• **THE TASK**: Whenever the word "sElemento" turns up in a line of the data below, copy that line.

*** RECORDS PROVIDED ***

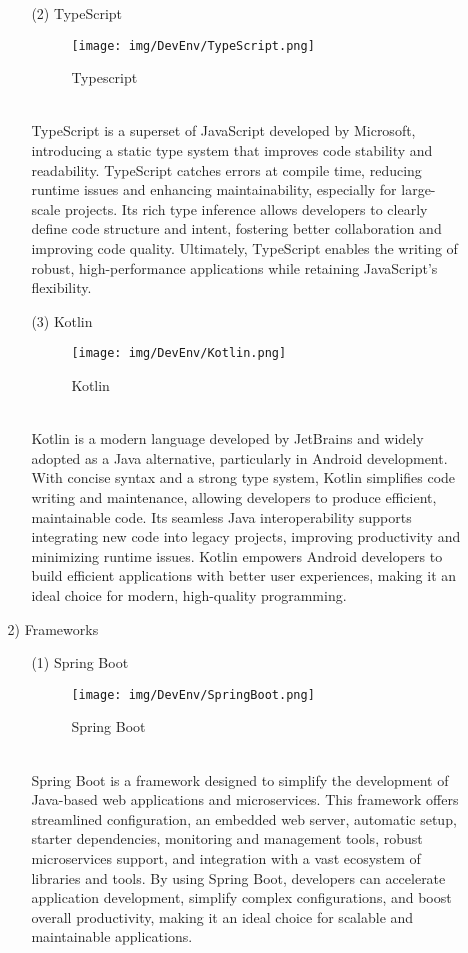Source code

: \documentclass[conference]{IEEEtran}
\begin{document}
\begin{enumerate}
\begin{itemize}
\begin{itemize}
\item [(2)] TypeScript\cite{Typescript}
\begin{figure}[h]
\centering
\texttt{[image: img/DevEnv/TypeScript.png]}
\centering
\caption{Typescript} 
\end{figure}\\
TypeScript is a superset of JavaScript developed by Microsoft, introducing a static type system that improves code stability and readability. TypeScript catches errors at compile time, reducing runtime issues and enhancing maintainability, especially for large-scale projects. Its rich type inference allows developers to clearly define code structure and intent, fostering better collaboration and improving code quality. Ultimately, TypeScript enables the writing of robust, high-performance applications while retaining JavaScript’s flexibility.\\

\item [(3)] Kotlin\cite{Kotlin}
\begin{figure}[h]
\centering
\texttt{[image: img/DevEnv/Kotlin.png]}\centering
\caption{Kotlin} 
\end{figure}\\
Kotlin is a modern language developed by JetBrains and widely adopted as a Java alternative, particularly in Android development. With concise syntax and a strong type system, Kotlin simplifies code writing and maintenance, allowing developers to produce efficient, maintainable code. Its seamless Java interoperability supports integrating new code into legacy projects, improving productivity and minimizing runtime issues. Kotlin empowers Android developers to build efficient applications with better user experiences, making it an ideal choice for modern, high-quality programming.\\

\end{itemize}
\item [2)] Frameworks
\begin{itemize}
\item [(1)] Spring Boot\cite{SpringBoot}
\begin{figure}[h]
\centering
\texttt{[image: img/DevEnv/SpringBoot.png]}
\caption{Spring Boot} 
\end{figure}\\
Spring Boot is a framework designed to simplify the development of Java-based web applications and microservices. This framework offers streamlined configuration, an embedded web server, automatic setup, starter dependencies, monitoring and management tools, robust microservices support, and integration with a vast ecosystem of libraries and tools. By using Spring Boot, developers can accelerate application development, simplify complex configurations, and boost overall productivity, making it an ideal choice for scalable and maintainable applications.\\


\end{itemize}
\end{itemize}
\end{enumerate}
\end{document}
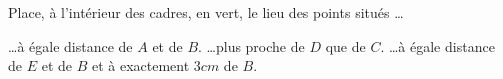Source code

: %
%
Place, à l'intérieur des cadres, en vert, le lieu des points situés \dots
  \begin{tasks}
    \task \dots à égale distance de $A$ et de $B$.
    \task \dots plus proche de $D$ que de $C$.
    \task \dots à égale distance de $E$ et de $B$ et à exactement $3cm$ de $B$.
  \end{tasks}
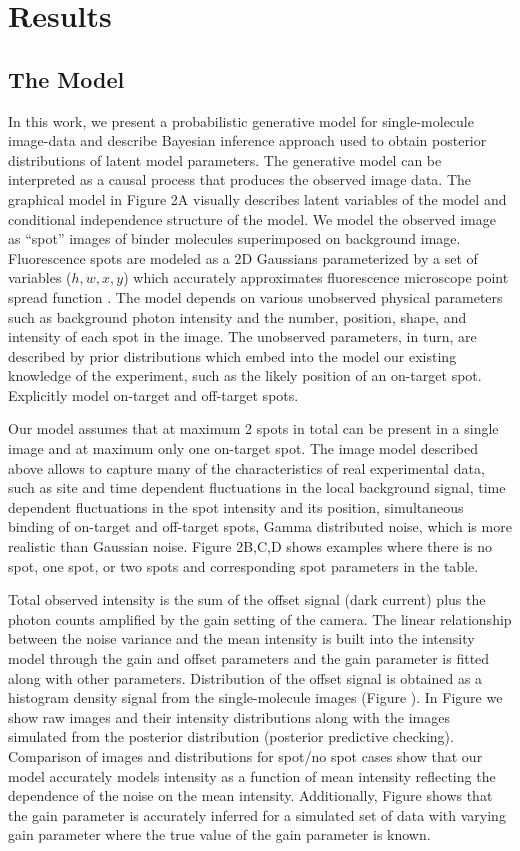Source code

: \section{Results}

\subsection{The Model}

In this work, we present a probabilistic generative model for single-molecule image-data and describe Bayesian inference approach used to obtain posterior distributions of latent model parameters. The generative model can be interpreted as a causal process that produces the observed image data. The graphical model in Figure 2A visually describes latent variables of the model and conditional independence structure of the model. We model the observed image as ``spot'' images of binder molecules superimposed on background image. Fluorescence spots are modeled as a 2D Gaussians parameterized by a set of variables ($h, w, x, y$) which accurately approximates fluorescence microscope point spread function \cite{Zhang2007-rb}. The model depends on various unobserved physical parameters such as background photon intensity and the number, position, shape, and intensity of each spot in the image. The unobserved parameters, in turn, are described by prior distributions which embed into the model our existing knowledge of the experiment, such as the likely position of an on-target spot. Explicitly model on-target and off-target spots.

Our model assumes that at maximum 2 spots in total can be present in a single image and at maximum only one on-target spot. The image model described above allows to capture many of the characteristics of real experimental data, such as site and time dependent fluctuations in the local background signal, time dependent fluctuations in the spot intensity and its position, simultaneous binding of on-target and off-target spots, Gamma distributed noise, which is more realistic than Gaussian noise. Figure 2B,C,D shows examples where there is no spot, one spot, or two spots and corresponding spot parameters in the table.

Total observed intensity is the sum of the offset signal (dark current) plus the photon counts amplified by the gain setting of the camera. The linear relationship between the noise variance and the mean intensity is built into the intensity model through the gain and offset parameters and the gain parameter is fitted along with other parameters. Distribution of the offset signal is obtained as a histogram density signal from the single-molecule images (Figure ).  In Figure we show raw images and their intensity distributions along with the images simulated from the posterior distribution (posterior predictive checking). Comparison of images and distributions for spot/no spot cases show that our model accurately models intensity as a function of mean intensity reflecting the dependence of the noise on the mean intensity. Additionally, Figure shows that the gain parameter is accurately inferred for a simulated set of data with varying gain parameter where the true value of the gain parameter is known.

*** End of RECORDS PROVIDED ***
*** RECORDS PROVIDED ***

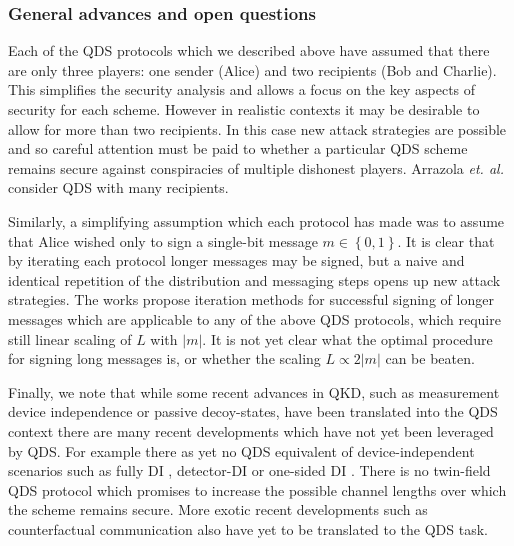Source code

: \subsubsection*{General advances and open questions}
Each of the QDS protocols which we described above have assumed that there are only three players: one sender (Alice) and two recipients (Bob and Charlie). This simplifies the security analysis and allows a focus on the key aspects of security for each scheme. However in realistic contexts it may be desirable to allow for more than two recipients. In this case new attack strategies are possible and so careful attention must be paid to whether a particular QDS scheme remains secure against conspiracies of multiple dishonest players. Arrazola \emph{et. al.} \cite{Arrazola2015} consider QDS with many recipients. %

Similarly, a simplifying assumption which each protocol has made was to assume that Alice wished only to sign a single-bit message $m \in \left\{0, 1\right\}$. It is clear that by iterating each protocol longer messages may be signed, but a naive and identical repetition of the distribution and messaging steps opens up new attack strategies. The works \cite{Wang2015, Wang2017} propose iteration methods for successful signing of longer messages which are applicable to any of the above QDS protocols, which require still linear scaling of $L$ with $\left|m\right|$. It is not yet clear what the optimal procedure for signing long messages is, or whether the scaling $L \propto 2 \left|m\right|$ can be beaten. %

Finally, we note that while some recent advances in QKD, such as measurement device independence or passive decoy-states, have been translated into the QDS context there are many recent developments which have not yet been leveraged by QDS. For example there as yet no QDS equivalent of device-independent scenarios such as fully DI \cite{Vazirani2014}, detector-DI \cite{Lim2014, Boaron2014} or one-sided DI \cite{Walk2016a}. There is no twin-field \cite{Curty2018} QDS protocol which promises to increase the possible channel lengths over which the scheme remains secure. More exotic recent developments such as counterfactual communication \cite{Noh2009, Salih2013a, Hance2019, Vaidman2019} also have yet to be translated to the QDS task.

*** End of RECORDS PROVIDED ***
*** RECORDS PROVIDED ***

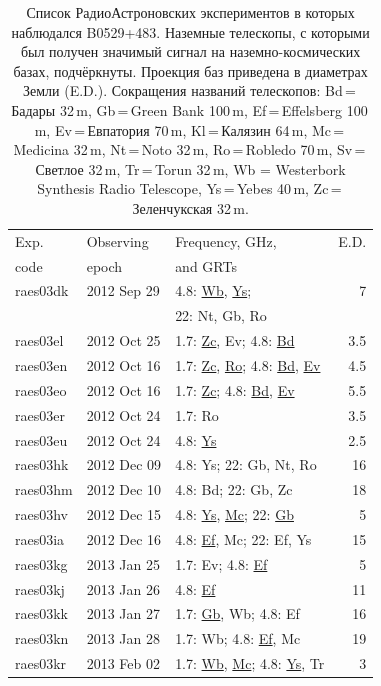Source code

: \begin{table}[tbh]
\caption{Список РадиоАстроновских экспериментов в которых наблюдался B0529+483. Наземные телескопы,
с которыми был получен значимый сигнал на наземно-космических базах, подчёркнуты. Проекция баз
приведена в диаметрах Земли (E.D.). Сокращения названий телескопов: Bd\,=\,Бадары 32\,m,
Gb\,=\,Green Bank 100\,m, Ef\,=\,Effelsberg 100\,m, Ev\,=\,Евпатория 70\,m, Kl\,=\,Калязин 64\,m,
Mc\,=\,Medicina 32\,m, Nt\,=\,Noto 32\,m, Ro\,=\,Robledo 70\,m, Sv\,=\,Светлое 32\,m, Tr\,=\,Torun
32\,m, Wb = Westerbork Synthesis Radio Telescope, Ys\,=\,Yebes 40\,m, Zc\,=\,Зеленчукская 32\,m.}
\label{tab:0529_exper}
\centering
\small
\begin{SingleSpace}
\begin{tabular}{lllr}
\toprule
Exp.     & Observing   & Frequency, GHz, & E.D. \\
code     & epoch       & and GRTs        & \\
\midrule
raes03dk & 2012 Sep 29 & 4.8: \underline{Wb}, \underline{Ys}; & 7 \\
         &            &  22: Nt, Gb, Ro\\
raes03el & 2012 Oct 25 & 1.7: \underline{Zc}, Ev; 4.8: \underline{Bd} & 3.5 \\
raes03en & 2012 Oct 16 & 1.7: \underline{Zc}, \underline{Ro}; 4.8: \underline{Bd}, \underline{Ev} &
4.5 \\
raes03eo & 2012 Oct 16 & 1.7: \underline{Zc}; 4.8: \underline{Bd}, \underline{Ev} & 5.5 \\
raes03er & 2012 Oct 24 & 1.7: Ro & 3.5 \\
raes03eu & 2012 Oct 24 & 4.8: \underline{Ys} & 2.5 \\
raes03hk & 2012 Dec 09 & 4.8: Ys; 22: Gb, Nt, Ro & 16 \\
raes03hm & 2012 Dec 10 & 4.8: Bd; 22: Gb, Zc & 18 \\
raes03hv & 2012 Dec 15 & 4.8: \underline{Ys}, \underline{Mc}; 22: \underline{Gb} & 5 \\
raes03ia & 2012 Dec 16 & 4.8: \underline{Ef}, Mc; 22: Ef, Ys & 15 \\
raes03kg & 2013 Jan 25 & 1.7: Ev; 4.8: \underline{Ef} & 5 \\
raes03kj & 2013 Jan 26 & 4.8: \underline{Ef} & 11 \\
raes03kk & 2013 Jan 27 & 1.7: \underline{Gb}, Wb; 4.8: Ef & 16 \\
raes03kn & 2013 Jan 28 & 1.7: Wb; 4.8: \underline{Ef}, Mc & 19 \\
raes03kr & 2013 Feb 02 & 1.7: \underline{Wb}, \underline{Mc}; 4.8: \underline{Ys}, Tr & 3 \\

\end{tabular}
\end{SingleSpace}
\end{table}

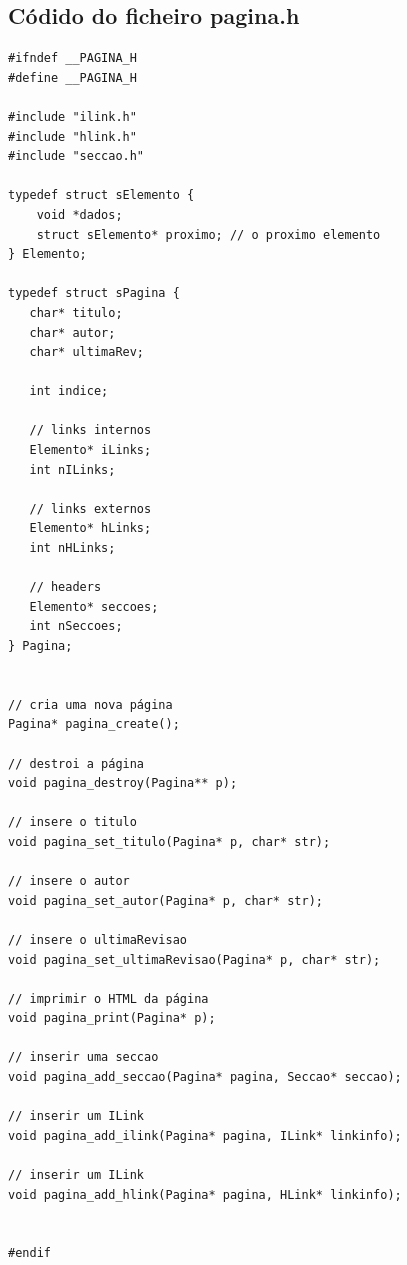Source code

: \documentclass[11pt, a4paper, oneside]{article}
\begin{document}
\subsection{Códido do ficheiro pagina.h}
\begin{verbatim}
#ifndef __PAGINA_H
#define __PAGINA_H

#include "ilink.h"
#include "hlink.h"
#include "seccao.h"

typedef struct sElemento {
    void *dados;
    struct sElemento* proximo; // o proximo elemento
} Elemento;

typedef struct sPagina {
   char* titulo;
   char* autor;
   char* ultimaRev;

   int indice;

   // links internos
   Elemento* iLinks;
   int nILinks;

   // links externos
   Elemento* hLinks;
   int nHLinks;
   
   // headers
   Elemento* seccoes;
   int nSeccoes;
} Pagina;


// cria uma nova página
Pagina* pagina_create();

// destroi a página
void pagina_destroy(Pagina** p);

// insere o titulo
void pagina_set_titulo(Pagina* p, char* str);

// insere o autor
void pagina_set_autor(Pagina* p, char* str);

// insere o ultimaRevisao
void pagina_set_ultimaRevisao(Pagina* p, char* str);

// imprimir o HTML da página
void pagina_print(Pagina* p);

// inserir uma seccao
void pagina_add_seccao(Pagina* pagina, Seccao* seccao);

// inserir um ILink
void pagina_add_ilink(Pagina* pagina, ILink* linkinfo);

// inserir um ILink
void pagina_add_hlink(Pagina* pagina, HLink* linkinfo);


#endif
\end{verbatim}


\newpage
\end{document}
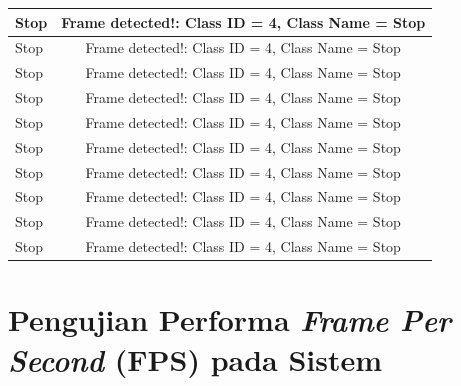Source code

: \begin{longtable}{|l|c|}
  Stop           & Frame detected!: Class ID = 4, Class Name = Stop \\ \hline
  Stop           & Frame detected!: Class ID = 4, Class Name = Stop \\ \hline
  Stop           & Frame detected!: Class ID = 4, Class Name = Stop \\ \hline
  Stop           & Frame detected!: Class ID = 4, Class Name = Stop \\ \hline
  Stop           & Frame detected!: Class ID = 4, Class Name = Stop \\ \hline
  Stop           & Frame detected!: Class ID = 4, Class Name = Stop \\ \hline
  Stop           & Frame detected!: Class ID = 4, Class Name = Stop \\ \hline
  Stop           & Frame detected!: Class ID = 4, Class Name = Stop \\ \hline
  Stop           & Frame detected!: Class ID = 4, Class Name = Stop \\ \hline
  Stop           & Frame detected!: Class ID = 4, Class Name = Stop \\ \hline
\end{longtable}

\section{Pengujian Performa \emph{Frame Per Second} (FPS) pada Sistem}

*** End of RECORDS PROVIDED ***

• **EXERCISE RESULT**:
typedef struct sElemento {
    struct sElemento* proximo; // o proximo elemento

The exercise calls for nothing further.